New perspectives on a variety of other current ethical and legal controversies are addressed in papers by Greg Moorlock (see page 875), Michelle Rydon-Grange (see page 880) and Johannes Kneiss (see page 889). Moorlock examines the question of what, beyond distaste with the idea of a ‘beauty contest’, might be wrong with non-directed altruistic living donation of human organs via dedicated websites: having carefully dissected the ethical and practical arguments for and against, he concludes that they are more evenly balanced, and the importance of altruism more questionable, than may seem at first sight. Initial reactions, in this case to catastrophic failures in modern healthcare settings, are also questioned by Rydon-Grange, who in a paper that is surely a must for health-care managers, demonstrates how “a psychological analysis of key factors, typically present in clinical contexts where serious failures of care occur” may be more helpful in learning what has gone wrong and how it might be put right than the imposition of new legal duties and sanctions. Considering sanctions of a different kind, in relation to patients and specifically to obesity, but what, Kneiss asks, of people whose “true interest is in pursuing an unhealthy lifestyle”? ‘Hard paternalism’ in their case is ethically unacceptable, but engaging in a softer version may be morally justified if it also nudges and enables what he calls “non-voluntary overeaters” towards a more healthy lifestyle.

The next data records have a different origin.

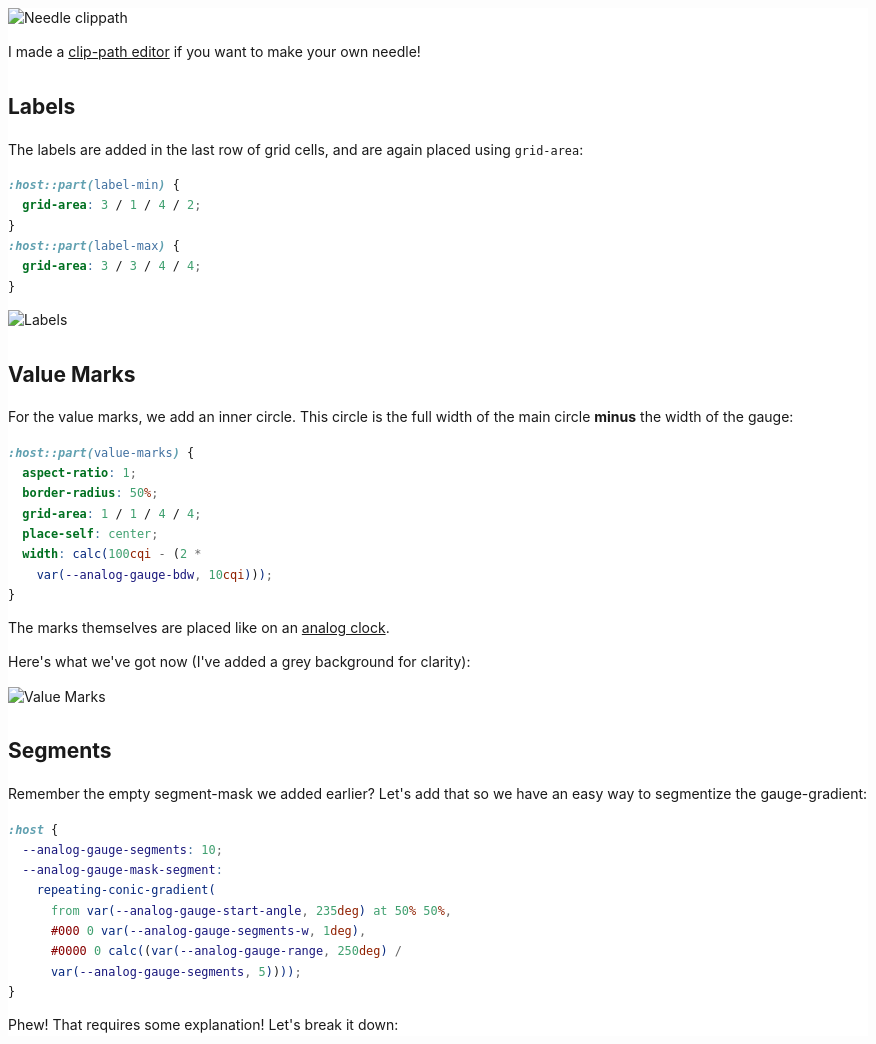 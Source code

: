 ![Needle clippath](https://dev-to-uploads.s3.amazonaws.com/uploads/articles/e12goxjr2zo2qzdf0dlf.png)

I made a [clip-path editor](https://codepen.io/stoumann/pen/abZxoOM) if you want to make your own needle!

## Labels

The labels are added in the last row of grid cells, and are again placed using `grid-area`:

```css
:host::part(label-min) {
  grid-area: 3 / 1 / 4 / 2;
}
:host::part(label-max) {
  grid-area: 3 / 3 / 4 / 4;
}
```

![Labels](https://dev-to-uploads.s3.amazonaws.com/uploads/articles/4cjxjje075j8l688smvr.png)

## Value Marks

For the value marks, we add an inner circle. This circle is the full width of the main circle **minus** the width of the gauge:

```css
:host::part(value-marks) {
  aspect-ratio: 1;
  border-radius: 50%;
  grid-area: 1 / 1 / 4 / 4;
  place-self: center;
  width: calc(100cqi - (2 * 
    var(--analog-gauge-bdw, 10cqi)));
}
```

The marks themselves are placed like on an [analog clock](https://dev.to/madsstoumann/clocks-and-watches-in-css-36mm).

Here's what we've got now (I've added a grey background for clarity):

![Value Marks](https://dev-to-uploads.s3.amazonaws.com/uploads/articles/pps2kcocc9bts1syprfn.png)

## Segments
Remember the empty segment-mask we added earlier? Let's add that so we have an easy way to segmentize the gauge-gradient:

```css
:host {
  --analog-gauge-segments: 10;
  --analog-gauge-mask-segment:
    repeating-conic-gradient(
      from var(--analog-gauge-start-angle, 235deg) at 50% 50%,
      #000 0 var(--analog-gauge-segments-w, 1deg),
      #0000 0 calc((var(--analog-gauge-range, 250deg) /
      var(--analog-gauge-segments, 5))));
}
```
Phew! That requires some explanation! Let's break it down:
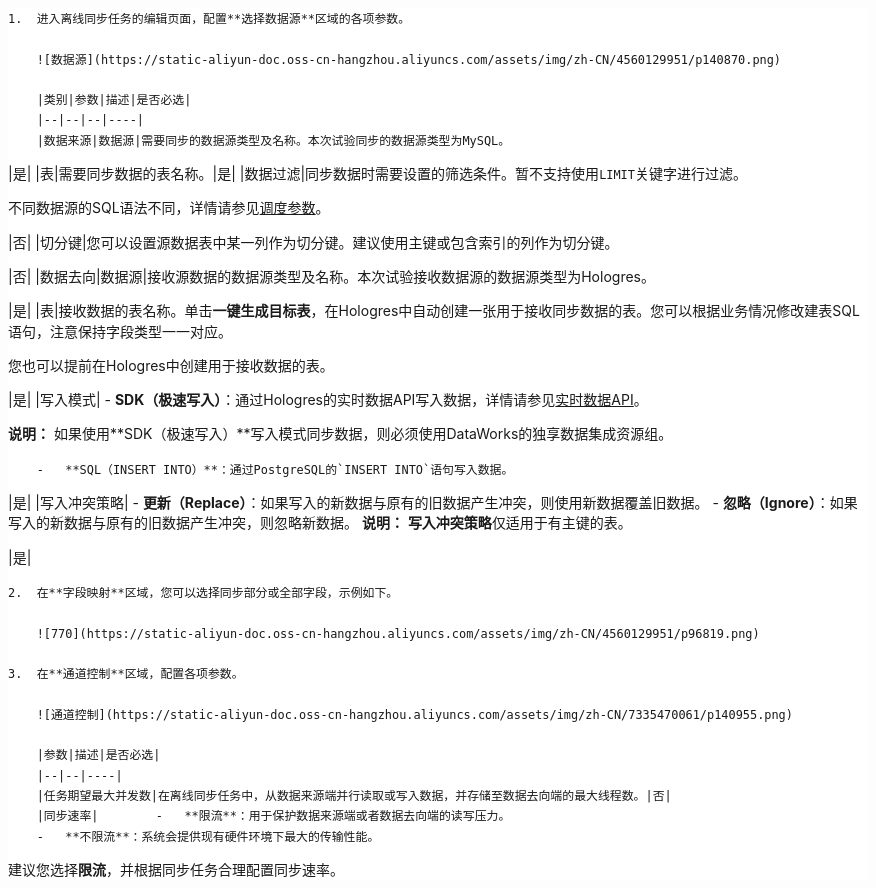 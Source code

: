     1.  进入离线同步任务的编辑页面，配置**选择数据源**区域的各项参数。

        ![数据源](https://static-aliyun-doc.oss-cn-hangzhou.aliyuncs.com/assets/img/zh-CN/4560129951/p140870.png)

        |类别|参数|描述|是否必选|
        |--|--|--|----|
        |数据来源|数据源|需要同步的数据源类型及名称。本次试验同步的数据源类型为MySQL。

|是|
        |表|需要同步数据的表名称。|是|
        |数据过滤|同步数据时需要设置的筛选条件。暂不支持使用`LIMIT`关键字进行过滤。

不同数据源的SQL语法不同，详情请参见[调度参数]()。

|否|
        |切分键|您可以设置源数据表中某一列作为切分键。建议使用主键或包含索引的列作为切分键。

|否|
        |数据去向|数据源|接收源数据的数据源类型及名称。本次试验接收数据源的数据源类型为Hologres。

|是|
        |表|接收数据的表名称。单击**一键生成目标表**，在Hologres中自动创建一张用于接收同步数据的表。您可以根据业务情况修改建表SQL语句，注意保持字段类型一一对应。

您也可以提前在Hologres中创建用于接收数据的表。

|是|
        |写入模式|        -   **SDK（极速写入）**：通过Hologres的实时数据API写入数据，详情请参见[实时数据API](/cn.zh-CN/数据接入/大数据/实时计算Flink版/实时数据API.md)。

**说明：** 如果使用**SDK（极速写入）**写入模式同步数据，则必须使用DataWorks的独享数据集成资源组。

        -   **SQL（INSERT INTO）**：通过PostgreSQL的`INSERT INTO`语句写入数据。
|是|
        |写入冲突策略|        -   **更新（Replace）**：如果写入的新数据与原有的旧数据产生冲突，则使用新数据覆盖旧数据。
        -   **忽略（Ignore）**：如果写入的新数据与原有的旧数据产生冲突，则忽略新数据。
**说明：** **写入冲突策略**仅适用于有主键的表。

|是|

    2.  在**字段映射**区域，您可以选择同步部分或全部字段，示例如下。

        ![770](https://static-aliyun-doc.oss-cn-hangzhou.aliyuncs.com/assets/img/zh-CN/4560129951/p96819.png)

    3.  在**通道控制**区域，配置各项参数。

        ![通道控制](https://static-aliyun-doc.oss-cn-hangzhou.aliyuncs.com/assets/img/zh-CN/7335470061/p140955.png)

        |参数|描述|是否必选|
        |--|--|----|
        |任务期望最大并发数|在离线同步任务中，从数据来源端并行读取或写入数据，并存储至数据去向端的最大线程数。|否|
        |同步速率|        -   **限流**：用于保护数据来源端或者数据去向端的读写压力。
        -   **不限流**：系统会提供现有硬件环境下最大的传输性能。
建议您选择**限流**，并根据同步任务合理配置同步速率。
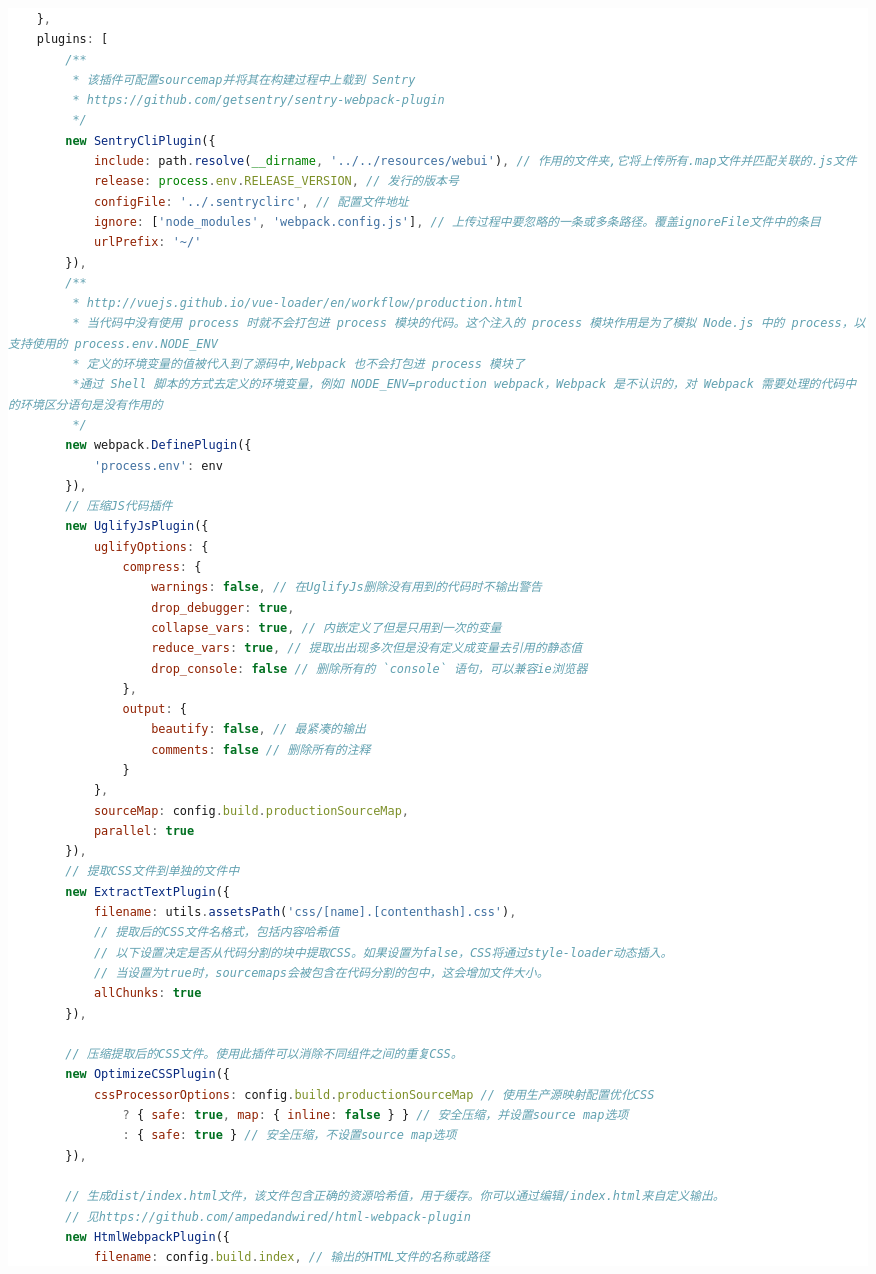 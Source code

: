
 ```js
    },
    plugins: [
        /**
         * 该插件可配置sourcemap并将其在构建过程中上载到 Sentry
         * https://github.com/getsentry/sentry-webpack-plugin
         */
        new SentryCliPlugin({
            include: path.resolve(__dirname, '../../resources/webui'), // 作用的文件夹,它将上传所有.map文件并匹配关联的.js文件
            release: process.env.RELEASE_VERSION, // 发行的版本号
            configFile: '../.sentryclirc', // 配置文件地址
            ignore: ['node_modules', 'webpack.config.js'], // 上传过程中要忽略的一条或多条路径。覆盖ignoreFile文件中的条目
            urlPrefix: '~/'
        }),
        /**
         * http://vuejs.github.io/vue-loader/en/workflow/production.html
         * 当代码中没有使用 process 时就不会打包进 process 模块的代码。这个注入的 process 模块作用是为了模拟 Node.js 中的 process，以支持使用的 process.env.NODE_ENV
         * 定义的环境变量的值被代入到了源码中,Webpack 也不会打包进 process 模块了
         *通过 Shell 脚本的方式去定义的环境变量，例如 NODE_ENV=production webpack，Webpack 是不认识的，对 Webpack 需要处理的代码中的环境区分语句是没有作用的
         */
        new webpack.DefinePlugin({
            'process.env': env
        }),
        // 压缩JS代码插件
        new UglifyJsPlugin({
            uglifyOptions: {
                compress: {
                    warnings: false, // 在UglifyJs删除没有用到的代码时不输出警告
                    drop_debugger: true,
                    collapse_vars: true, // 内嵌定义了但是只用到一次的变量
                    reduce_vars: true, // 提取出出现多次但是没有定义成变量去引用的静态值
                    drop_console: false // 删除所有的 `console` 语句，可以兼容ie浏览器
                },
                output: {
                    beautify: false, // 最紧凑的输出
                    comments: false // 删除所有的注释
                }
            },
            sourceMap: config.build.productionSourceMap,
            parallel: true
        }),
        // 提取CSS文件到单独的文件中  
        new ExtractTextPlugin({
            filename: utils.assetsPath('css/[name].[contenthash].css'),
            // 提取后的CSS文件名格式，包括内容哈希值  
            // 以下设置决定是否从代码分割的块中提取CSS。如果设置为false，CSS将通过style-loader动态插入。  
            // 当设置为true时，sourcemaps会被包含在代码分割的包中，这会增加文件大小。  
            allChunks: true
        }),

        // 压缩提取后的CSS文件。使用此插件可以消除不同组件之间的重复CSS。  
        new OptimizeCSSPlugin({
            cssProcessorOptions: config.build.productionSourceMap // 使用生产源映射配置优化CSS  
                ? { safe: true, map: { inline: false } } // 安全压缩，并设置source map选项  
                : { safe: true } // 安全压缩，不设置source map选项  
        }),

        // 生成dist/index.html文件，该文件包含正确的资源哈希值，用于缓存。你可以通过编辑/index.html来自定义输出。  
        // 见https://github.com/ampedandwired/html-webpack-plugin  
        new HtmlWebpackPlugin({
            filename: config.build.index, // 输出的HTML文件的名称或路径  
``` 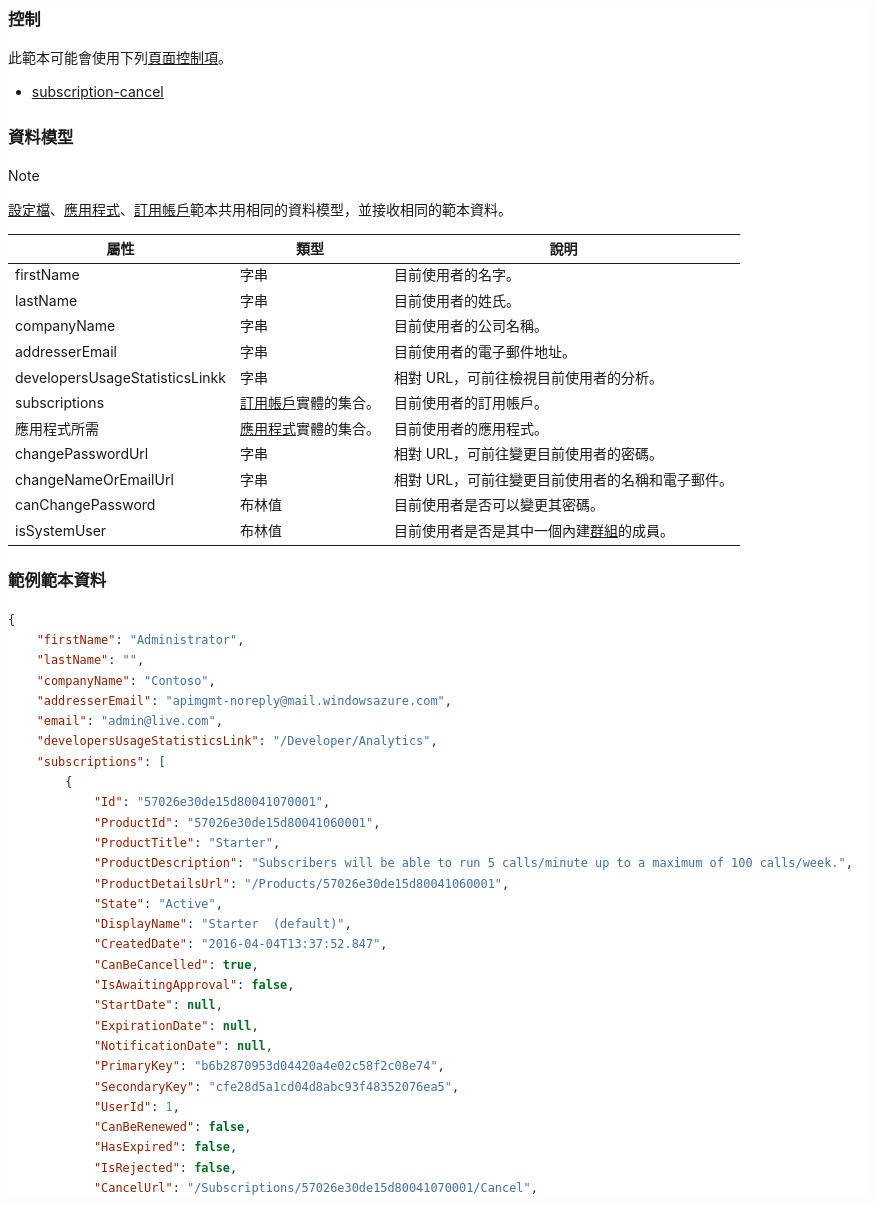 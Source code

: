 ### <a name="controls"></a>控制  
 此範本可能會使用下列[頁面控制項](api-management-page-controls.md)。  
  
-   [subscription-cancel](api-management-page-controls.md#subscription-cancel)  
  
### <a name="data-model"></a>資料模型  
  
> [!NOTE]
>  [設定檔](#Profile)、[應用程式](#Applications)、[訂用帳戶](#Subscriptions)範本共用相同的資料模型，並接收相同的範本資料。  
  
|屬性|類型|說明|  
|--------------|----------|-----------------|  
|firstName|字串|目前使用者的名字。|  
|lastName|字串|目前使用者的姓氏。|  
|companyName|字串|目前使用者的公司名稱。|  
|addresserEmail|字串|目前使用者的電子郵件地址。|  
|developersUsageStatisticsLinkk|字串|相對 URL，可前往檢視目前使用者的分析。|  
|subscriptions|[訂用帳戶](api-management-template-data-model-reference.md#Subscription)實體的集合。|目前使用者的訂用帳戶。|  
|應用程式所需|[應用程式](api-management-template-data-model-reference.md#Application)實體的集合。|目前使用者的應用程式。|  
|changePasswordUrl|字串|相對 URL，可前往變更目前使用者的密碼。|  
|changeNameOrEmailUrl|字串|相對 URL，可前往變更目前使用者的名稱和電子郵件。|  
|canChangePassword|布林值|目前使用者是否可以變更其密碼。|  
|isSystemUser|布林值|目前使用者是否是其中一個內建[群組](api-management-key-concepts.md#groups)的成員。|  
  
### <a name="sample-template-data"></a>範例範本資料  
  
```json  
{  
    "firstName": "Administrator",  
    "lastName": "",  
    "companyName": "Contoso",  
    "addresserEmail": "apimgmt-noreply@mail.windowsazure.com",  
    "email": "admin@live.com",  
    "developersUsageStatisticsLink": "/Developer/Analytics",  
    "subscriptions": [  
        {  
            "Id": "57026e30de15d80041070001",  
            "ProductId": "57026e30de15d80041060001",  
            "ProductTitle": "Starter",  
            "ProductDescription": "Subscribers will be able to run 5 calls/minute up to a maximum of 100 calls/week.",  
            "ProductDetailsUrl": "/Products/57026e30de15d80041060001",  
            "State": "Active",  
            "DisplayName": "Starter  (default)",  
            "CreatedDate": "2016-04-04T13:37:52.847",  
            "CanBeCancelled": true,  
            "IsAwaitingApproval": false,  
            "StartDate": null,  
            "ExpirationDate": null,  
            "NotificationDate": null,  
            "PrimaryKey": "b6b2870953d04420a4e02c58f2c08e74",  
            "SecondaryKey": "cfe28d5a1cd04d8abc93f48352076ea5",  
            "UserId": 1,  
            "CanBeRenewed": false,  
            "HasExpired": false,  
            "IsRejected": false,  
            "CancelUrl": "/Subscriptions/57026e30de15d80041070001/Cancel",  
``` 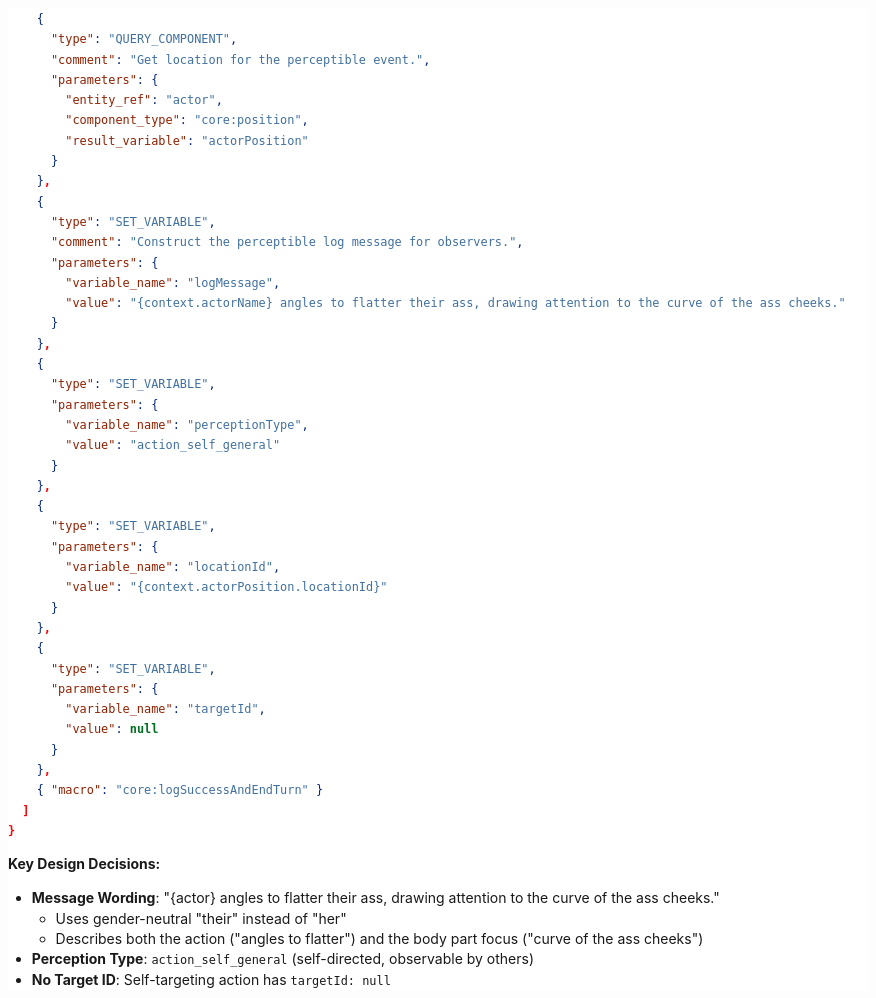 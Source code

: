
 ```json
    {
      "type": "QUERY_COMPONENT",
      "comment": "Get location for the perceptible event.",
      "parameters": {
        "entity_ref": "actor",
        "component_type": "core:position",
        "result_variable": "actorPosition"
      }
    },
    {
      "type": "SET_VARIABLE",
      "comment": "Construct the perceptible log message for observers.",
      "parameters": {
        "variable_name": "logMessage",
        "value": "{context.actorName} angles to flatter their ass, drawing attention to the curve of the ass cheeks."
      }
    },
    {
      "type": "SET_VARIABLE",
      "parameters": {
        "variable_name": "perceptionType",
        "value": "action_self_general"
      }
    },
    {
      "type": "SET_VARIABLE",
      "parameters": {
        "variable_name": "locationId",
        "value": "{context.actorPosition.locationId}"
      }
    },
    {
      "type": "SET_VARIABLE",
      "parameters": {
        "variable_name": "targetId",
        "value": null
      }
    },
    { "macro": "core:logSuccessAndEndTurn" }
  ]
}
```

**Key Design Decisions:**

- **Message Wording**: "{actor} angles to flatter their ass, drawing attention to the curve of the ass cheeks."
  - Uses gender-neutral "their" instead of "her"
  - Describes both the action ("angles to flatter") and the body part focus ("curve of the ass cheeks")
- **Perception Type**: `action_self_general` (self-directed, observable by others)
- **No Target ID**: Self-targeting action has `targetId: null`
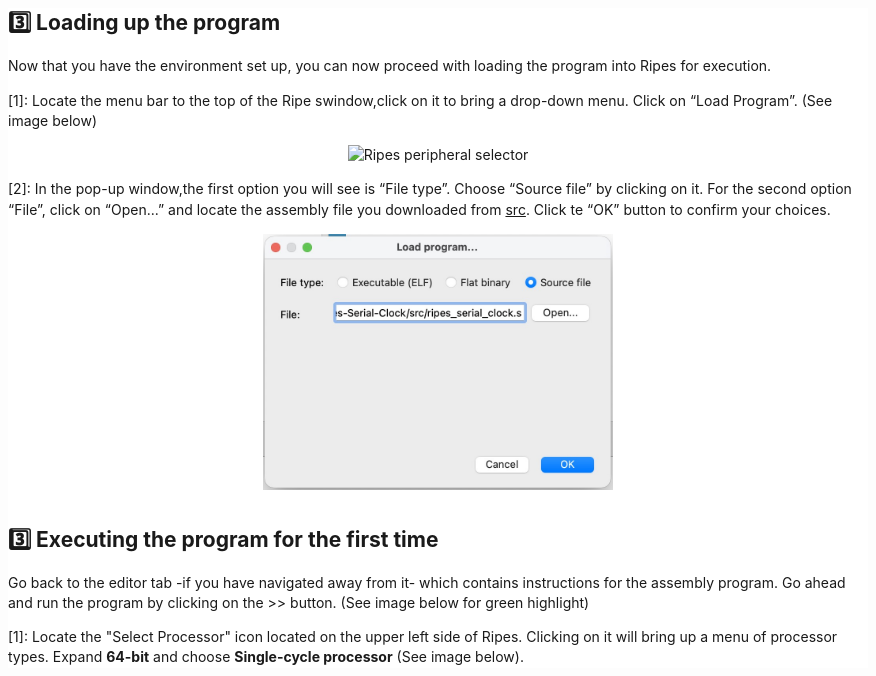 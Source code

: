 ## 3️⃣ Loading up the program

Now that you have the environment set up, you can now proceed with loading the program into Ripes for execution.

[1]: Locate the menu bar to the top of the Ripe swindow,click on it to bring a drop-down menu. Click on “Load Program”. (See image below)

<p align="center">
  <img src="https://github.com/yusufkenaroglu/Ripes-String-Print/blob/1305ccfbb43e32268860b9bce7caf057f616b8af/img/figure%205.jpg" width="250" title="Ripes peripheral selector">
</p>

[2]: In the pop-up window,the first option you will see is “File type”. Choose “Source file” by clicking on it. For the second option “File”, click on “Open...” and locate the assembly file you downloaded from [src](https://github.com/yusufkenaroglu/Ripes-Serial-Clock/tree/main/src). Click te “OK” button to confirm your choices.

<p align="center">
  <img src="https://github.com/yusufkenaroglu/Ripes-Serial-Clock/blob/d30ca954e8858d06ce5f499e948afc5d4debcbf4/img/program%20path.jpg" width="350" title="Ripes load program window">
</p>

## 3️⃣ Executing the program for the first time

Go back to the editor tab -if you have navigated away from it- which contains instructions for the assembly program. Go ahead and run the program by clicking on the >> button. (See image below for green highlight)


[1]: Locate the "Select Processor" icon located on the upper left side of Ripes. Clicking on it will bring up a menu of processor types. Expand  __64-bit__ and choose __Single-cycle processor__ (See image below).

New perspectives in Research Ethics are also addressed in this issue, in papers by Nicholas Greig Evans, Marc Lipsitch and Meira Levinson (see page 901), Kathryn Therese Mngadi, Janet Frohlich, Carl Montague, et al (see page 909), and Sophie L Niemansburg, Michelle G J L Habets, Wouter J A Dhert et al (see page 914). These examine ethical aspects of, respectively, biosafety in research resulting in the creation of potential pandemic pathogens, reimbursement of participants in trials combined with post-trial access, and selection of participants for preventive regenerative medicine trials who are at risk of developing disease related to degenerative abnormalities. Each of these papers demonstrates careful analysis and constructive proposals concerning these complex and continually developing areas of research ethics. A final paper in this issue, by Omosivie Maduka and Osaretin Odia, discusses clinical and public health aspects of the Ebola outbreak with particular reference to ethical challenges encountered and lessons learnt in Nigeria, but from which other countries also have much to learn.